Ayer estuve con mi esposa retirando efectivo en el Banco Mercantil, donde trabajé 20 años. Pasamos dos o tres horas para retirar, cada uno, ¡cuarenta mil bolívares!
Mi esposa pasó por una caja a la izquierda y yo por la derecha. Ambos estábamos en la taquilla. Desde el área donde ella estaba, me saludaron los cajeros. Luego mi esposa me contó que estaban hablando de mí. Ni bueno ni malo, sólo una historia que voy a contar aquí.
En el Banco Mercantil trabajé de cajero 11 años, y 9 años de ejecutivo de negocios (puntos de venta). Una vez, trabajando yo de cajero, hubo un atraco. Parece que estuvieron siguiendo a una china que venía a hacer un depósito. Los atracadores esperaron a ver la cantidad que la asiática colocaba en la taquilla.
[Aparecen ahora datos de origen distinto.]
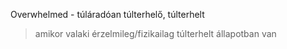 Overwhelmed - túláradóan túlterhelő, túlterhelt 

> amikor valaki érzelmileg/fizikailag túlterhelt állapotban van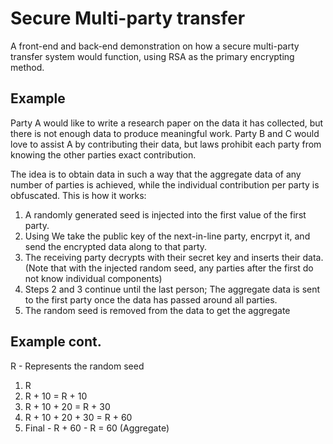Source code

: # Secure Multi-party transfer

A front-end and back-end demonstration on how a secure multi-party transfer system would function, using RSA as the primary encrypting method.

## Example

Party A would like to write a research paper on the data it has collected, but there is not enough data to produce meaningful work.
Party B and C would love to assist A by contributing their data, but laws prohibit each party from knowing the other parties exact contribution.

The idea is to obtain data in such a way that the aggregate data of any number of parties is achieved, 
while the individual contribution per party is obfuscated. This is how it works:
1. A randomly generated seed is injected into the first value of the first party.
2. Using We take the public key of the next-in-line party, encrpyt it, and send the encrypted data along to that party.
3. The receiving party decrypts with their secret key and inserts their data. (Note that with the injected random seed, any parties after the first
do not know individual components)
4. Steps 2 and 3 continue until the last person; The aggregate data is sent to the first party once the data has passed around all parties.
5. The random seed is removed from the data to get the aggregate

## Example cont.

R - Represents the random seed
1.  R
2.  R + 10 = R + 10
3.  R + 10 + 20 = R + 30
4.  R + 10 + 20 + 30 = R + 60
5.  Final - R + 60 - R = 60 (Aggregate)
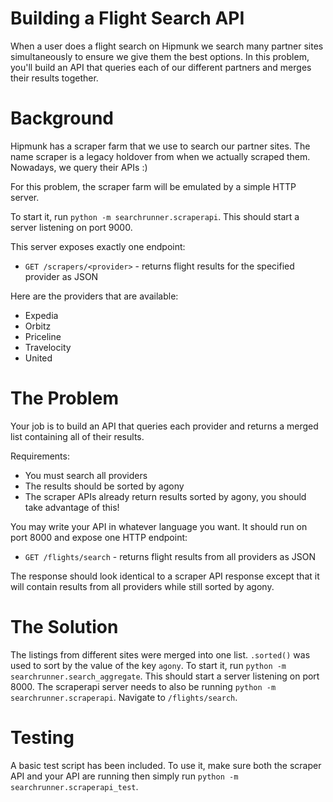 # Building a Flight Search API

When a user does a flight search on Hipmunk we search many partner sites simultaneously to ensure we give them the best options. In this problem, you'll build an API that queries each of our different partners and merges their results together.

# Background

Hipmunk has a scraper farm that we use to search our partner sites. The name scraper is a legacy holdover from when we actually scraped them. Nowadays, we query their APIs :)

For this problem, the scraper farm will be emulated by a simple HTTP server.

To start it, run `python -m searchrunner.scraperapi`. This should start a server listening on port 9000.

This server exposes exactly one endpoint:

- `GET /scrapers/<provider>` - returns flight results for the specified provider as JSON

Here are the providers that are available:

- Expedia
- Orbitz
- Priceline
- Travelocity
- United

# The Problem

Your job is to build an API that queries each provider and returns a merged list containing all of their results.

Requirements:
- You must search all providers
- The results should be sorted by agony
- The scraper APIs already return results sorted by agony, you should take advantage of this!

You may write your API in whatever language you want. It should run on port 8000 and expose one HTTP endpoint:

- `GET /flights/search` - returns flight results from all providers as JSON

The response should look identical to a scraper API response except that it will contain results from all providers while still sorted by agony.

# The Solution

The listings from different sites were merged into one list. `.sorted()` was used to sort by the value of the key `agony`.
To start it, run `python -m searchrunner.search_aggregate`. This should start a server listening on port 8000.
The scraperapi server needs to also be running `python -m searchrunner.scraperapi`.
Navigate to `/flights/search`.


# Testing

A basic test script has been included. To use it, make sure both the scraper API and your API are running then simply run `python -m searchrunner.scraperapi_test`.
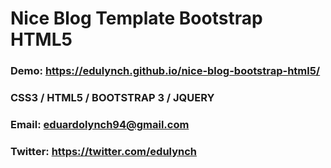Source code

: # Nice Blog Template Bootstrap HTML5
### Demo: https://edulynch.github.io/nice-blog-bootstrap-html5/
### CSS3 / HTML5 / BOOTSTRAP 3 / JQUERY
### Email: eduardolynch94@gmail.com
### Twitter: https://twitter.com/edulynch
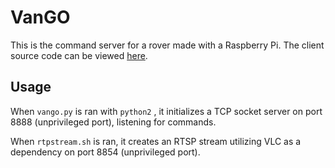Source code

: # VanGO
This is the command server for a rover made with a Raspberry Pi.
The client source code can be viewed [here](https://github.com/jadenyjw/vango-java).

## Usage

When `vango.py` is ran with `python2` , it initializes a TCP socket server on port 8888 (unprivileged port), listening for commands.

When `rtpstream.sh` is ran, it creates an RTSP stream utilizing VLC as a dependency on port 8854 (unprivileged port).
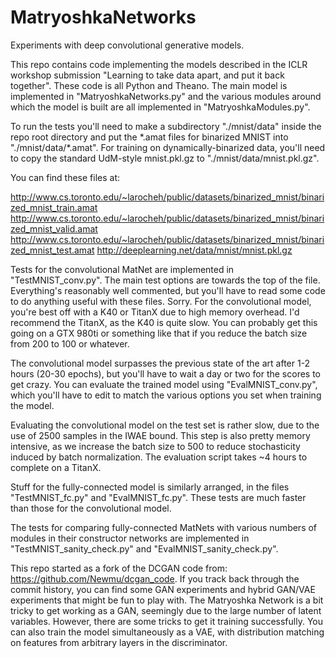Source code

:# MatryoshkaNetworks
Experiments with deep convolutional generative models.

This repo contains code implementing the models described in the ICLR workshop submission "Learning to take data apart, and put it back together". These code is all Python and Theano. The main model is implemented in "MatryoshkaNetworks.py" and the various modules around which the model is built are all implemented in "MatryoshkaModules.py".

To run the tests you'll need to make a subdirectory "./mnist/data" inside the repo root directory and put the \*.amat files for binarized MNIST into "./mnist/data/\*.amat". For training on dynamically-binarized data, you'll need to copy the standard UdM-style mnist.pkl.gz to "./mnist/data/mnist.pkl.gz".

You can find these files at:

http://www.cs.toronto.edu/~larocheh/public/datasets/binarized_mnist/binarized_mnist_train.amat
http://www.cs.toronto.edu/~larocheh/public/datasets/binarized_mnist/binarized_mnist_valid.amat
http://www.cs.toronto.edu/~larocheh/public/datasets/binarized_mnist/binarized_mnist_test.amat
http://deeplearning.net/data/mnist/mnist.pkl.gz

Tests for the convolutional MatNet are implemented in "TestMNIST_conv.py". The main test options are towards the top of the file. Everything's reasonably well commented, but you'll have to read some code to do anything useful with these files. Sorry. For the convolutional model, you're best off with a K40 or TitanX due to high memory overhead. I'd recommend the TitanX, as the K40 is quite slow. You can probably get this going on a GTX 980ti or something like that if you reduce the batch size from 200 to 100 or whatever.

The convolutional model surpasses the previous state of the art after 1-2 hours (20-30 epochs), but you'll have to wait a day or two for the scores to get crazy. You can evaluate the trained model using "EvalMNIST_conv.py", which you'll have to edit to match the various options you set when training the model.

Evaluating the convolutional model on the test set is rather slow, due to the use of 2500 samples in the IWAE bound. This step is also pretty memory intensive, as we increase the batch size to 500 to reduce stochasticity induced by batch normalization. The evaluation script takes ~4 hours to complete on a TitanX.

Stuff for the fully-connected model is similarly arranged, in the files "TestMNIST_fc.py" and "EvalMNIST_fc.py". These tests are much faster than those for the convolutional model.

The tests for comparing fully-connected MatNets with various numbers of modules in their constructor networks are implemented in "TestMNIST_sanity_check.py" and "EvalMNIST_sanity_check.py".

This repo started as a fork of the DCGAN code from: https://github.com/Newmu/dcgan_code. If you track back through the commit history, you can find some GAN experiments and hybrid GAN/VAE experiments that might be fun to play with. The Matryoshka Network is a bit tricky to get working as a GAN, seemingly due to the large number of latent variables. However, there are some tricks to get it training successfully. You can also train the model simultaneously as a VAE, with distribution matching on features from arbitrary layers in the discriminator.
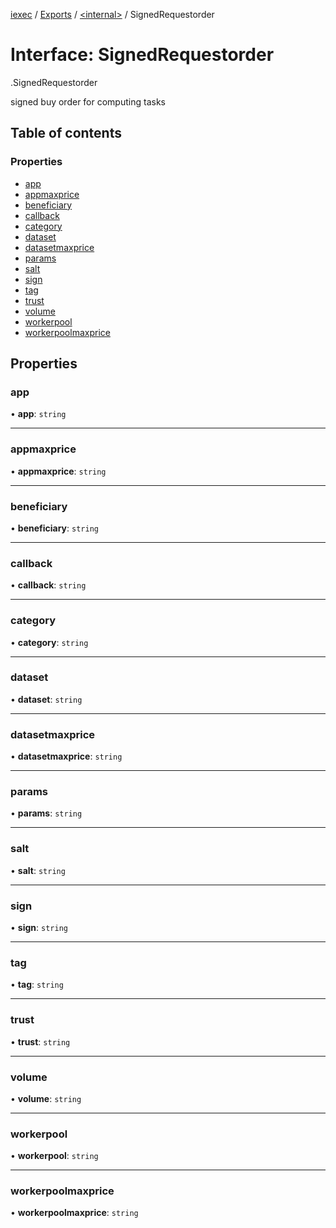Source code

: [iexec](../README.md) / [Exports](../modules.md) / [<internal\>](../modules/internal_.md) / SignedRequestorder

# Interface: SignedRequestorder

[<internal>](../modules/internal_.md).SignedRequestorder

signed buy order for computing tasks

## Table of contents

### Properties

- [app](internal_.SignedRequestorder.md#app)
- [appmaxprice](internal_.SignedRequestorder.md#appmaxprice)
- [beneficiary](internal_.SignedRequestorder.md#beneficiary)
- [callback](internal_.SignedRequestorder.md#callback)
- [category](internal_.SignedRequestorder.md#category)
- [dataset](internal_.SignedRequestorder.md#dataset)
- [datasetmaxprice](internal_.SignedRequestorder.md#datasetmaxprice)
- [params](internal_.SignedRequestorder.md#params)
- [salt](internal_.SignedRequestorder.md#salt)
- [sign](internal_.SignedRequestorder.md#sign)
- [tag](internal_.SignedRequestorder.md#tag)
- [trust](internal_.SignedRequestorder.md#trust)
- [volume](internal_.SignedRequestorder.md#volume)
- [workerpool](internal_.SignedRequestorder.md#workerpool)
- [workerpoolmaxprice](internal_.SignedRequestorder.md#workerpoolmaxprice)

## Properties

### app

• **app**: `string`

---

### appmaxprice

• **appmaxprice**: `string`

---

### beneficiary

• **beneficiary**: `string`

---

### callback

• **callback**: `string`

---

### category

• **category**: `string`

---

### dataset

• **dataset**: `string`

---

### datasetmaxprice

• **datasetmaxprice**: `string`

---

### params

• **params**: `string`

---

### salt

• **salt**: `string`

---

### sign

• **sign**: `string`

---

### tag

• **tag**: `string`

---

### trust

• **trust**: `string`

---

### volume

• **volume**: `string`

---

### workerpool

• **workerpool**: `string`

---

### workerpoolmaxprice

• **workerpoolmaxprice**: `string`
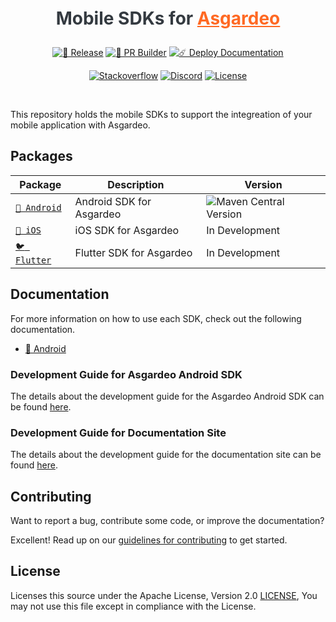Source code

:<!--
 * Copyright (c) 2024, WSO2 LLC. (https://www.wso2.com).
 *
 * WSO2 LLC. licenses this file to you under the Apache License,
 * Version 2.0 (the "License"); you may not use this file except
 * in compliance with the License.
 * You may obtain a copy of the License at
 *
 *     http://www.apache.org/licenses/LICENSE-2.0
 *
 * Unless required by applicable law or agreed to in writing,
 * software distributed under the License is distributed on an
 * "AS IS" BASIS, WITHOUT WARRANTIES OR CONDITIONS OF ANY
 * KIND, either express or implied. See the License for the
 * specific language governing permissions and limitations
 * under the License.
-->

<h1 align="center" style="color: #343a40;margin: 20px 0;">
  <p align="center">Mobile SDKs for <a href="https://wso2.com" style="color:#ff6923">Asgardeo</a></p>
</h1>

<div align="center">
  <a href="https://github.com/asgardeo/mobile-ui-sdks/actions/workflows/release.yml"><img src="https://github.com/asgardeo/mobile-ui-sdks/actions/workflows/release.yml/badge.svg" alt="🚀 Release"></a>
  <a href="https://github.com/asgardeo/mobile-ui-sdks/actions/workflows/pr-builder.yml"><img src="https://github.com/asgardeo/mobile-ui-sdks/actions/workflows/pr-builder.yml/badge.svg" alt="👷 PR Builder"></a>
  <a href="https://github.com/asgardeo/mobile-ui-sdks/actions/workflows/deploy-gh-pages.yml"><img src="https://github.com/asgardeo/mobile-ui-sdks/actions/workflows/deploy-gh-pages.yml/badge.svg" alt="☄️ Deploy Documentation"></a>
  
  <a href="https://stackoverflow.com/questions/tagged/wso2is"><img src="https://img.shields.io/badge/Ask%20for%20help%20on-Stackoverflow-orange" alt="Stackoverflow"></a>
  <a href="https://discord.gg/wso2"><img src="https://img.shields.io/badge/Join%20us%20on-Discord-%23e01563.svg" alt="Discord"></a>
  <a href="./LICENSE"><img src="https://img.shields.io/badge/License-Apache%202.0-blue.svg" alt="License"></a>
</div>

<br>

This repository holds the mobile SDKs to support the integreation of your mobile application with Asgardeo.

## Packages

| Package | Description | Version |
| --- | --- | --- |
| [`🤖 Android`](./android) | Android SDK for Asgardeo  | ![Maven Central Version](https://img.shields.io/maven-central/v/io.asgardeo/asgardeo-android?logo=sonatype) |
| [`🍎 iOS`](./iOS) | iOS SDK for Asgardeo   | In Development |
| [`🐦 Flutter`](./flutter) | Flutter SDK for Asgardeo   | In Development |

## Documentation

For more information on how to use each SDK, check out the following documentation.

- <a href="https://asgardeo.github.io/mobile-ui-sdks/android/introduction.html" target="_blank">🤖 Android</a>

### Development Guide for Asgardeo Android SDK

The details about the development guide for the Asgardeo Android SDK can be found [here](./android/README.md).

### Development Guide for Documentation Site

The details about the development guide for the documentation site can be found [here](./docs/README.md).

## Contributing

Want to report a bug, contribute some code, or improve the documentation?

Excellent! Read up on our [guidelines for contributing](./CONTRIBUTING.md) to get started.

## License

Licenses this source under the Apache License, Version 2.0 [LICENSE](./LICENSE), You may not use this file except in compliance with the License.
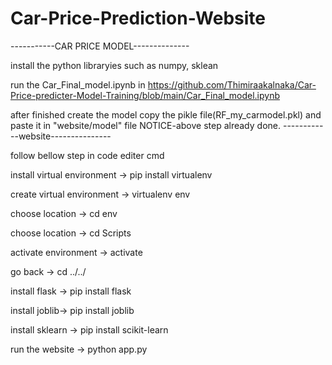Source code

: # Car-Price-Prediction-Website

-----------CAR PRICE MODEL--------------

install the python libraryies such as numpy, sklean

run the Car_Final_model.ipynb in https://github.com/Thimiraakalnaka/Car-Price-predicter-Model-Training/blob/main/Car_Final_model.ipynb

after finished create the model copy the pikle file(RF_my_carmodel.pkl) and paste it in "website/model" file
NOTICE-above step already done.
------------website---------------

follow bellow step in code editer cmd

install virtual environment -> pip install virtualenv

create virtual environment ->  virtualenv env

choose location -> cd env

choose location -> cd Scripts

activate environment -> activate

go back -> cd ../../

install flask -> pip install flask

install joblib-> pip install joblib

install sklearn -> pip install scikit-learn

run the website -> python app.py

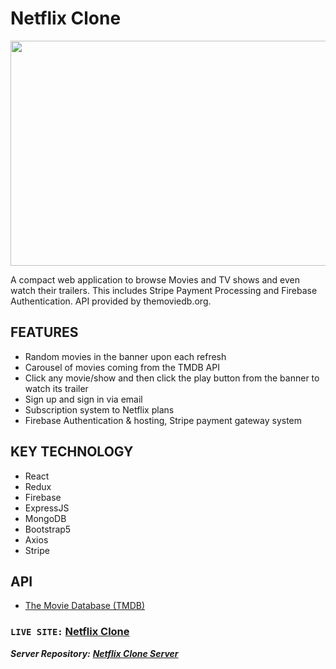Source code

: # Netflix Clone

<p align="center">
<img align="center" width="640" height="360" src="https://github.com/mekaiser/netflix-clone/blob/main/src/images/Netflix%20Clone.gif?raw=true">
</p>

A compact web application to browse Movies and TV shows and even watch their trailers. This includes Stripe Payment Processing and Firebase Authentication. API provided by themoviedb.org.

## FEATURES

- Random movies in the banner upon each refresh
- Carousel of movies coming from the TMDB API
- Click any movie/show and then click the play button from the banner to watch its trailer
- Sign up and sign in via email
- Subscription system to Netflix plans
- Firebase Authentication & hosting, Stripe payment gateway system

## KEY TECHNOLOGY

- React
- Redux
- Firebase
- ExpressJS
- MongoDB
- Bootstrap5
- Axios
- Stripe

## API

- [The Movie Database (TMDB)](https://www.themoviedb.org/)

### `LIVE SITE:` [Netflix Clone](https://netflixclonex.firebaseapp.com/)

**_Server Repository:_** **_[Netflix Clone Server](https://github.com/mekaiser/netflix-clone-server)_**
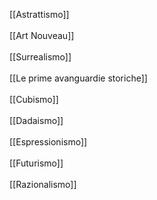 [[Astrattismo]] <br>
 <br>
[[Art Nouveau]] <br>
 <br>
[[Surrealismo]] <br>
<br>
[[Le prime avanguardie storiche]] <br>
<br>
[[Cubismo]] <br>
<br>
[[Dadaismo]] <br>
 <br>
[[Espressionismo]] <br>
 <br>
[[Futurismo]] <br>
<br>
[[Razionalismo]] <br>
<br>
Al ver el volumen, un atracador sacó un arma y apuntó al cajero. Le dijo, con groserías, que le diera ese dinero. El cajero sólo saltó hacia atrás y no tocó el dinero. El atracador se inclinó, tomó el dinero del depósito, y salió corriendo.
Parece que eran varios atracadores. Yo sólo vi a uno. Todo el mundo quedó en shock. Yo también me asusté. Algunos gritaban y lloraban. En un segundo, el banco estaba hecho un desorden. La oficina del gerente se llenó de chinos. Al cajero afectado lo tenían por allá dándole respiración artificial boca a boca. Cuando yo vi que cerraron la santamaría pensé: "aquí ya no va a pasar más nada"...
Me paré en la taquilla y grité:
—¡Señores! aquel que todavía tenga ánimo para hacer lo que vino a hacer, pase por aquí—
La gente fue reaccionando. Se fue haciendo una cola en mi caja. Yo solía ser un cajero rápido; aunque era el único que estaba trabajando, vacié el banco en veinte o treinta minutos.
Al final, estaba yo sentado al lado del cajero que fue apuntado con un arma.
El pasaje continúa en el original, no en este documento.